Starting a new business is an exciting time for any prospective entrepreneur. Aside from the buzz of bringing your products or services to the market, there is also a host of technicalities to face before your company starts to reap the rewards of its labour. If you’re starting a new business, this is where it can become difficult for those that are not prepared. Silly mistakes can be made, and if you are not on top of every detail, you could soon start to see your initial hard work begin to unravel. To make sure you don’t fall into the traps that many entrepreneurs find themselves in, check out these common mistakes that people make when jumping feet first into a new venture.
Don’t just plan for success
Everyone likes to think their business is going to succeed no matter what, but ensuring you are realistic about how you’ll achieve your goals is vital to sustain a healthy business mind. Taking the rough with the smooth is a part of business life, as things might not go as you planned the first time. Ensuring you have contingencies in place for those leaner periods and backup when you need it most, will help you ride the peaks and troughs of business operations.
Sort out your personal finances
Before you start tackling your business finances, it is best to get a handle on your personal ones. If you find you have a lackluster attitude towards money, then this might not bode well for the future of your business. Getting on top of the details, plus sorting personal funds and debt beforehand will ensure you are prepared for running your business accounts.
Credit cards are also a good place to start. When you apply for a credit card, it’s worth doing a little research first to find the best one for you. MoneySavingExpert points to the Post Office as one of the best credit card providers for those with bad credit.
The Post Office is a place where you can get a credit card that gives you breathing space from your existing debt. With a three-month 0% spending period, you can use the card for your everyday expenses, saving your regular income to pay off your debt.

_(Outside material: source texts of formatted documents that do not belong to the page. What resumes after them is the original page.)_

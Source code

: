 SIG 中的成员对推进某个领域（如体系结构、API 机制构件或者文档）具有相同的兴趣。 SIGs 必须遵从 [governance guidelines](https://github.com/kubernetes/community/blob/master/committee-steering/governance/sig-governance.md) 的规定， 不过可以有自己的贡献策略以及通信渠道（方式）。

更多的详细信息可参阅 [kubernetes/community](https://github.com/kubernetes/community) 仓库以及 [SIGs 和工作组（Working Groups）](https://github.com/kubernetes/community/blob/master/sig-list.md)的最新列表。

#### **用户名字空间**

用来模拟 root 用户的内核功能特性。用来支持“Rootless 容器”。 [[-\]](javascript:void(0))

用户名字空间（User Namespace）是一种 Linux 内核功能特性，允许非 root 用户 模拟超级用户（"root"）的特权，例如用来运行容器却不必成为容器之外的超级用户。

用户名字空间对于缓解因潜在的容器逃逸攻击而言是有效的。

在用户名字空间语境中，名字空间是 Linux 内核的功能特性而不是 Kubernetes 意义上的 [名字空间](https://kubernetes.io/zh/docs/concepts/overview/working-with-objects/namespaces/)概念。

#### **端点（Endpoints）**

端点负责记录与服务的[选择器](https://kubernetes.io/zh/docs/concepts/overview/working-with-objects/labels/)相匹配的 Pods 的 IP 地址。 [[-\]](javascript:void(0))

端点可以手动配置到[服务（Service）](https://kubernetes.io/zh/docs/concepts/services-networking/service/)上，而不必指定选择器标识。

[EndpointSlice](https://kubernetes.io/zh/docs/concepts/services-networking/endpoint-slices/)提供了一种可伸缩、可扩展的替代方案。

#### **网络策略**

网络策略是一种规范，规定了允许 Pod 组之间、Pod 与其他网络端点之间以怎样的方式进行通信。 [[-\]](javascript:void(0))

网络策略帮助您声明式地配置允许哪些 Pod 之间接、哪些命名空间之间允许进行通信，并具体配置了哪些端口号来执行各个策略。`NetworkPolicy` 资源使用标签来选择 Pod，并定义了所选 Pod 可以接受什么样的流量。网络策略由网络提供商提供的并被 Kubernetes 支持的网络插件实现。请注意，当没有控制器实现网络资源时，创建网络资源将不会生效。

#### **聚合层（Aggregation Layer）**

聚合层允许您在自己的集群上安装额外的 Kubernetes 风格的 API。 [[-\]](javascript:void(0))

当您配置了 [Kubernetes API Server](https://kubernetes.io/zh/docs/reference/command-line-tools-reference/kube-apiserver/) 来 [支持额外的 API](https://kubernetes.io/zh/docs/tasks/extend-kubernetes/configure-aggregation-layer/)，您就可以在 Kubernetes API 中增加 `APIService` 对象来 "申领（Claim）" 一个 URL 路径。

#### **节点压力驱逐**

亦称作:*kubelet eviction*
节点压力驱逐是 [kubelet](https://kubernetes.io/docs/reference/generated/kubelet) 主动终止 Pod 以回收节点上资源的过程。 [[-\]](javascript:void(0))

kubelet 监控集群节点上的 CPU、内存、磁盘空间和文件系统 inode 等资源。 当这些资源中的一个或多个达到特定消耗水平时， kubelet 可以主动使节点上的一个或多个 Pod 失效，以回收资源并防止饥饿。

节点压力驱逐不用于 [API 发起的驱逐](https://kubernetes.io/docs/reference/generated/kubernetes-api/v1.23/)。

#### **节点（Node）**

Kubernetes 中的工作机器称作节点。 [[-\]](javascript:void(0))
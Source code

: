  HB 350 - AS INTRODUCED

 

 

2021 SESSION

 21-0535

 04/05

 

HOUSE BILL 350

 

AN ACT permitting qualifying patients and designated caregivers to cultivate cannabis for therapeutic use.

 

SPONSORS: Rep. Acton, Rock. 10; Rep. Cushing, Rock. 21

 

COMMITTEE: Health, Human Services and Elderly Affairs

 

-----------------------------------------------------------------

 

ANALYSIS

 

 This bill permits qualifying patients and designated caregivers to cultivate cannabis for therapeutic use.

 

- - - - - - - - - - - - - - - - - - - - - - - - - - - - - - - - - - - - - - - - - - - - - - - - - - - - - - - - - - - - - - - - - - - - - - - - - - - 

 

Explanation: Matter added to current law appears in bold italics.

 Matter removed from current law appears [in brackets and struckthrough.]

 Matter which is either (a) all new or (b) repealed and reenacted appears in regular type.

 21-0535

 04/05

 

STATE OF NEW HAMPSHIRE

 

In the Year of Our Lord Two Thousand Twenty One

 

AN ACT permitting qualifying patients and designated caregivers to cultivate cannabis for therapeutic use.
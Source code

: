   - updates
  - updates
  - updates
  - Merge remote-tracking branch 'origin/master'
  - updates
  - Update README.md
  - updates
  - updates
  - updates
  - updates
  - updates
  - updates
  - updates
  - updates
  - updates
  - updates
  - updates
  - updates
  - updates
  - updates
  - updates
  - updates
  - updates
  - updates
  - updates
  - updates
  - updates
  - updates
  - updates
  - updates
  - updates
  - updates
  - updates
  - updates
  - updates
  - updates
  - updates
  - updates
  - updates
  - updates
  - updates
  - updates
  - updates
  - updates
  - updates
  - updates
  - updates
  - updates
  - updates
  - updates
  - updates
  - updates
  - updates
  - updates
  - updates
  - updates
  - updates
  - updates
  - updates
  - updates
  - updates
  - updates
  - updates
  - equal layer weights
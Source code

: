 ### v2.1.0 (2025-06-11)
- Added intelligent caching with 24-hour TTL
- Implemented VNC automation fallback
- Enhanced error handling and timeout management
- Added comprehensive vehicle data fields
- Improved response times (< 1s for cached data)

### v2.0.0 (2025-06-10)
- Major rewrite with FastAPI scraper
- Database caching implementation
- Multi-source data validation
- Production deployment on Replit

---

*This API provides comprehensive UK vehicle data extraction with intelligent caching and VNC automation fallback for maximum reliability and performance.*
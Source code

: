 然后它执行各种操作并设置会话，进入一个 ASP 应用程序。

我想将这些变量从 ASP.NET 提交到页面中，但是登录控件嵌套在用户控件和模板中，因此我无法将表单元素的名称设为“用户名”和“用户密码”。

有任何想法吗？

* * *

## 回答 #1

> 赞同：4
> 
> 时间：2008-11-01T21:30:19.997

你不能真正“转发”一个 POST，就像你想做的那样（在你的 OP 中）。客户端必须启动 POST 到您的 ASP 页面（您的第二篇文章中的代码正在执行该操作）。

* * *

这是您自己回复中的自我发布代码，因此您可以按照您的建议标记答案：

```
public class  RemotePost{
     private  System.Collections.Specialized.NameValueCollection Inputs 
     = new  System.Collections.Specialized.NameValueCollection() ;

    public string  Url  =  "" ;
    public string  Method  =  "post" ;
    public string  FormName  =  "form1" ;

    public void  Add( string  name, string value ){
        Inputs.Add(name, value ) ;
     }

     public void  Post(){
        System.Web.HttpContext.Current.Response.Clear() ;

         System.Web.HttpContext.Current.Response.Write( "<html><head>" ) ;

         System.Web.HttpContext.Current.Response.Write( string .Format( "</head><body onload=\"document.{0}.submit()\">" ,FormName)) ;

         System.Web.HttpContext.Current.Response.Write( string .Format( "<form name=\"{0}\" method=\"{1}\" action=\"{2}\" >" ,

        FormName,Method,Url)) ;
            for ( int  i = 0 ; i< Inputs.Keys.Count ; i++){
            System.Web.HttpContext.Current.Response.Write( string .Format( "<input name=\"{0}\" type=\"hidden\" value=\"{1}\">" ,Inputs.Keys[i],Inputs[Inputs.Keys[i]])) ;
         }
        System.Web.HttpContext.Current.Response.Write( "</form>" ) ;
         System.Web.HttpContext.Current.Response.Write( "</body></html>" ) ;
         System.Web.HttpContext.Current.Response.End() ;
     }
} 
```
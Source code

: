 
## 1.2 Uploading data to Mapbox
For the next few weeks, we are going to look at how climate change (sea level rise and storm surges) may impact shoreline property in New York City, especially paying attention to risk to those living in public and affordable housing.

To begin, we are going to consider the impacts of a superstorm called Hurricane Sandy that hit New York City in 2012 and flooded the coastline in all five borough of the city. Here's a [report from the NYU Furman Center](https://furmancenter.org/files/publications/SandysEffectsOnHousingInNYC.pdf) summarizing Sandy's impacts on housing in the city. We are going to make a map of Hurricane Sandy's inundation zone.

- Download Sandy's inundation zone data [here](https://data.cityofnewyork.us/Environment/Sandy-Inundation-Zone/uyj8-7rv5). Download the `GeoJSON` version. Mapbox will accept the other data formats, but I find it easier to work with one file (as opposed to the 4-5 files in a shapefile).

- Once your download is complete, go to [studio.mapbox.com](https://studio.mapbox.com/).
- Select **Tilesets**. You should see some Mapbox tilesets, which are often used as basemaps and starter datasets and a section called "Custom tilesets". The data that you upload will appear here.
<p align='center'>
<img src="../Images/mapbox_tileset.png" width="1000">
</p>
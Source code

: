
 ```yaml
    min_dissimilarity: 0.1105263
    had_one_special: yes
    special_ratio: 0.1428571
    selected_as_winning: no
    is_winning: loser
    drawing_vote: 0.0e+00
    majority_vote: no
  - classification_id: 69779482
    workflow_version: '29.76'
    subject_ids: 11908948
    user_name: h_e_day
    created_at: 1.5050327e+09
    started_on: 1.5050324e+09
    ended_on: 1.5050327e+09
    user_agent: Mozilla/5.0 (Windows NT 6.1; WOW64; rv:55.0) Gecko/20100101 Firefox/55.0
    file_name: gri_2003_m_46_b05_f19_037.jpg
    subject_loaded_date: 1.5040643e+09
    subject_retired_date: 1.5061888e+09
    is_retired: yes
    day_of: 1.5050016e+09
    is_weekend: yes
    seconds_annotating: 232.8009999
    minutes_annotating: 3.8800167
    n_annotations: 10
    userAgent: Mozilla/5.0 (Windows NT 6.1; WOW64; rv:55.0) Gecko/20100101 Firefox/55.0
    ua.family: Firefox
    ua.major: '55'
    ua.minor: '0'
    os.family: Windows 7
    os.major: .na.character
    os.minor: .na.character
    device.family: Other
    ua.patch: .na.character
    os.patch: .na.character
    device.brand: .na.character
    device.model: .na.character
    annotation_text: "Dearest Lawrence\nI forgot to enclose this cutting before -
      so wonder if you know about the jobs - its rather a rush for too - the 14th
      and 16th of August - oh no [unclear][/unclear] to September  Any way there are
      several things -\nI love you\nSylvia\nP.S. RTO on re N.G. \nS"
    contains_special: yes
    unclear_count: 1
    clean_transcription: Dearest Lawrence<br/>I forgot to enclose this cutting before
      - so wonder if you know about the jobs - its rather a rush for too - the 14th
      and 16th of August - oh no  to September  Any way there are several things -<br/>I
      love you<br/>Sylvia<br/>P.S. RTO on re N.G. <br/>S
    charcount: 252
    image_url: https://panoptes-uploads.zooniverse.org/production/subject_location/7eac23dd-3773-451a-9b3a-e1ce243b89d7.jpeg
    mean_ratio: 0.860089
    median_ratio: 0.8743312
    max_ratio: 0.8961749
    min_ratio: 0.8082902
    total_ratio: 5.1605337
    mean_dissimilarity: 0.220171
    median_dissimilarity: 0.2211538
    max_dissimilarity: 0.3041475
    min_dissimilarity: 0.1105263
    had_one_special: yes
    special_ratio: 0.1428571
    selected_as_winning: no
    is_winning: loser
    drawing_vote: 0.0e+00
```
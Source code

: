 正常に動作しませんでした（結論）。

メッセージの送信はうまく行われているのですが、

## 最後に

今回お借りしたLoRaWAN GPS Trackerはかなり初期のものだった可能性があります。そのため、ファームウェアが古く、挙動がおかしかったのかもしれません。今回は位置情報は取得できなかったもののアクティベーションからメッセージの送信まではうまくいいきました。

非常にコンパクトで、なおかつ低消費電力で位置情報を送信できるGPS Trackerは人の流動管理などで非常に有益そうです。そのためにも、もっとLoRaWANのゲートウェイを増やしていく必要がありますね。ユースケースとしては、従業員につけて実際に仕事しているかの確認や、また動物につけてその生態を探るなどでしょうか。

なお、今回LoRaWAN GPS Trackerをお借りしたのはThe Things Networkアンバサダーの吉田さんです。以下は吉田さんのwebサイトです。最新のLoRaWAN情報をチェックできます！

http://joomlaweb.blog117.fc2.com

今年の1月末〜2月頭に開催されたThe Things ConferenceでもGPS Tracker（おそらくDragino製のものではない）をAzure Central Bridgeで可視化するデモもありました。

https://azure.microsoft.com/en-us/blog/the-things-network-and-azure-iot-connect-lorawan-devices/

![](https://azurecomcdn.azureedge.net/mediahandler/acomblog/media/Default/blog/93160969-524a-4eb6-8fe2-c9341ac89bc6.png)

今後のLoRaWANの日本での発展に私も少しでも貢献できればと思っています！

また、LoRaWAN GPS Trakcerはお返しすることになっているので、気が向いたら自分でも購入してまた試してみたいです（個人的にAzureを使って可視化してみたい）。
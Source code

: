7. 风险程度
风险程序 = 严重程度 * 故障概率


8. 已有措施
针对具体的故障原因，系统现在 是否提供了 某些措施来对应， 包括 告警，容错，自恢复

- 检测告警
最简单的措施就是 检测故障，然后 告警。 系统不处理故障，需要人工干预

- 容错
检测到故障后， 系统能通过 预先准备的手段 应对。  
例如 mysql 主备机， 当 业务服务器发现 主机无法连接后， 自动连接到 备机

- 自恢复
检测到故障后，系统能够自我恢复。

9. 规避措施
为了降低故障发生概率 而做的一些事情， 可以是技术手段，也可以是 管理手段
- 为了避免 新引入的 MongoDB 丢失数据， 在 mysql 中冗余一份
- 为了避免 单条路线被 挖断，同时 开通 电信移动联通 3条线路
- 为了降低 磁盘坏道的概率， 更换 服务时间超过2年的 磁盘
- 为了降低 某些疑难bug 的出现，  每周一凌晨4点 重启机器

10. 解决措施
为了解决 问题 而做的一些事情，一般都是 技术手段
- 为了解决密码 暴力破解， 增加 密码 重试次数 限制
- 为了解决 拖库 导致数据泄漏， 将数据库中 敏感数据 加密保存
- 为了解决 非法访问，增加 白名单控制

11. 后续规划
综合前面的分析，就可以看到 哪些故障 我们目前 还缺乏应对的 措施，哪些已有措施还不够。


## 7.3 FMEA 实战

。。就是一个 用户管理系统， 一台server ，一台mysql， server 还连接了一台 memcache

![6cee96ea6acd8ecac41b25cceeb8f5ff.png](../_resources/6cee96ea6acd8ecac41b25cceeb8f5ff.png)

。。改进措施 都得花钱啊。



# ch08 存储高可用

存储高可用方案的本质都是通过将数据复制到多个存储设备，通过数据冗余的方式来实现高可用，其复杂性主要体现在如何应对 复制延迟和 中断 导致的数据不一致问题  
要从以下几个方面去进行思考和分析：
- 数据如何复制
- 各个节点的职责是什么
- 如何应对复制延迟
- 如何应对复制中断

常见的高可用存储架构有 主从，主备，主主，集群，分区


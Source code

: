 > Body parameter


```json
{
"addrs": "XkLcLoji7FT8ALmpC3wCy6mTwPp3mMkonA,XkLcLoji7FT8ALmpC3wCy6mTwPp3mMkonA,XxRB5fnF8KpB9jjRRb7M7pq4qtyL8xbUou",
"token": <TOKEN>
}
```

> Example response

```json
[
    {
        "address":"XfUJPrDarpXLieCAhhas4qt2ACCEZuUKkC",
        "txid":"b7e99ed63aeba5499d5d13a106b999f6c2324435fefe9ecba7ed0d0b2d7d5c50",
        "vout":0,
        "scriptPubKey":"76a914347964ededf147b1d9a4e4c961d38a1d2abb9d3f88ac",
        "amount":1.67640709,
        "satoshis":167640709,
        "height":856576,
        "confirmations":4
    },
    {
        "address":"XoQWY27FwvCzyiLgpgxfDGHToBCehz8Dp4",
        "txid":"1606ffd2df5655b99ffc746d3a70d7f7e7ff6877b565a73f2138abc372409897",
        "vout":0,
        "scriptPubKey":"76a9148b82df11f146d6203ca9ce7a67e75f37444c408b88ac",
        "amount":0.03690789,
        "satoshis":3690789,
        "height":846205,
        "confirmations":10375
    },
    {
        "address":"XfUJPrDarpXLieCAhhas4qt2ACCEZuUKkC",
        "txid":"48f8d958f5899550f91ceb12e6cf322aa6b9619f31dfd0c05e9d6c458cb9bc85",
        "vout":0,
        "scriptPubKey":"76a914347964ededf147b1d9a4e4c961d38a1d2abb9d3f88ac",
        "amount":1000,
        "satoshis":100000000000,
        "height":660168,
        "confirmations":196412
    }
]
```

You then have three months to lower or pay off your overall debt, without any further interest accumulating (although you will still need to make your minimum payments).Using credit cards such as Vanquis can help to build your credit rating too, which is essential for showing your suitability for business finance in the future.
Not understanding your target market
You may have the best idea in the world, but if people do not buy into it, you could see your business fall at the first hurdle. If you have extensive knowledge of the industry you specialise in but do not have a grip on the market you’re entering, you will not have the understanding of your target market to sell your services to. Researching and defining your audience is a vital aspect when bringing your business to fruition. If you have not covered the basics, no one will know who you are or what you’re selling.
Doing it all yourself
The saying ‘no man is an island’ certainly rings true in business. If you think you can do it all, you might want to rethink your strategy. This is one of the hardest mistakes to avoid. There’s no doubt you’ll be the driving force but having trusted and expert partners such as an accountant or lawyer can help you succeed in realising your dream.
Don’t fall into these pitfalls early on in your business, as they can be difficult to recover from if you don’t have the adequate people and finance to fall back on.